The men’s 1500m was almost as close, but lacked a bit of luster due to a very slow early pace and the late scratch of American mile record holder Alan Webb, who suffered a hamstring injury in his qualifying race. Beijing Olympian Leo Manzano took the field through 400 meters in 61 seconds and through 800 in a truly pedestrian 2:03. With 550 meters remaining Stephen Pifer saw a chance and bolted into the lead. He stayed in front until entering the final bend, where first Lopez Lomong and then Manzano went by him. In a virtual replay of the men’s 800 finish, Lopez and Manzano battled the length of the homestretch, with Lomong eventually winning in 3:41.68. Dorian Ulrey of the University of Arkansas also passed Pifer to capture third place in 3:42.84.

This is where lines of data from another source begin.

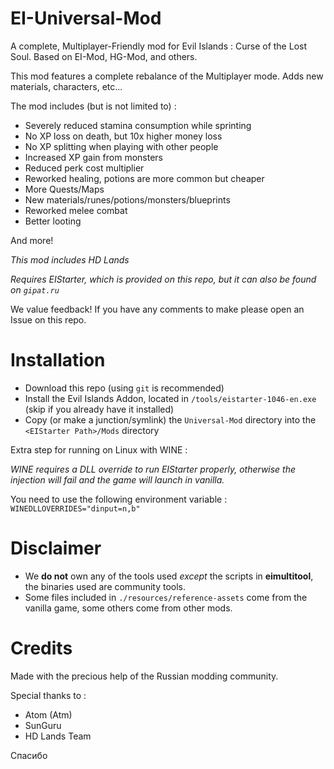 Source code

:# EI-Universal-Mod

A complete, Multiplayer-Friendly mod for Evil Islands : Curse of the Lost Soul. Based on EI-Mod, HG-Mod, and others.

This mod features a complete rebalance of the Multiplayer mode. Adds new materials, characters, etc...

The mod includes (but is not limited to) :
- Severely reduced stamina consumption while sprinting
- No XP loss on death, but 10x higher money loss
- No XP splitting when playing with other people
- Increased XP gain from monsters
- Reduced perk cost multiplier
- Reworked healing, potions are more common but cheaper
- More Quests/Maps
- New materials/runes/potions/monsters/blueprints
- Reworked melee combat
- Better looting

And more!

*This mod includes HD Lands*

*Requires EIStarter, which is provided on this repo, but it can also be found on `gipat.ru`*

We value feedback! If you have any comments to make please open an Issue on this repo.

# Installation

- Download this repo (using `git` is recommended)
- Install the Evil Islands Addon, located in `/tools/eistarter-1046-en.exe` (skip if you already have it installed)
- Copy (or make a junction/symlink) the `Universal-Mod` directory into the  `<EIStarter Path>/Mods` directory

Extra step for running on Linux with WINE :

*WINE requires a DLL override to run EIStarter properly, otherwise the injection will fail and the game will launch in vanilla.*

You need to use the following environment variable : `WINEDLLOVERRIDES="dinput=n,b"`

# Disclaimer

- We __do not__ own any of the tools used *except* the scripts in __eimultitool__, the binaries used are community tools.
- Some files included in `./resources/reference-assets` come from the vanilla game, some others come from other mods.

# Credits

Made with the precious help of the Russian modding community.

Special thanks to :
- Atom (Atm)
- SunGuru
- HD Lands Team

Спасибо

Hazel Clark led wire to wire in the women’s 800m to claim her fifth U.S. outdoor title with a time of 2:00.79. She took the field through 400m in 59.43 and held strong into the homestretch before tightening up and nearly handing the race to the fast-closing NCAA champion, Geena Gall.

The women’s 3000m steeplechase final featured two rivals who have traded the American record back and fourth a few times

Jenny Barringer took the title in the women's 3000m steeplechase. Photo: Victah Sailer

over the past two years (it’s a very new event): the University of Colorado’s Jenny Barringer and reigning indoor 1500m national champion Anna Willard. As predicted, Barringer went straight to the front and Willard tucked in behind her. Runners popped off the back of the lead pack one by one under the pressure of Barringer’s steady, unrelenting pace. Barringer opened a 10-meter gap on everyone in the first lap of the last mile. A lap later it was 25 meters.  The race for second remained close between Lindsay Anderson, Willard and Bridget Franek. Franek made her move entering the bell lap and Allen was dropped. Willard covered the gap and countered, pulling clear of the Penn State junior. Although her victory was already assured, Barringer kicked hard in the homestretch. Her winning time was 9:29.38. Willard, perhaps tired from the previous day’s 1500m final, was well off her best in 9:35.01. Franek shattered her PR in finishing third at 9:36.74.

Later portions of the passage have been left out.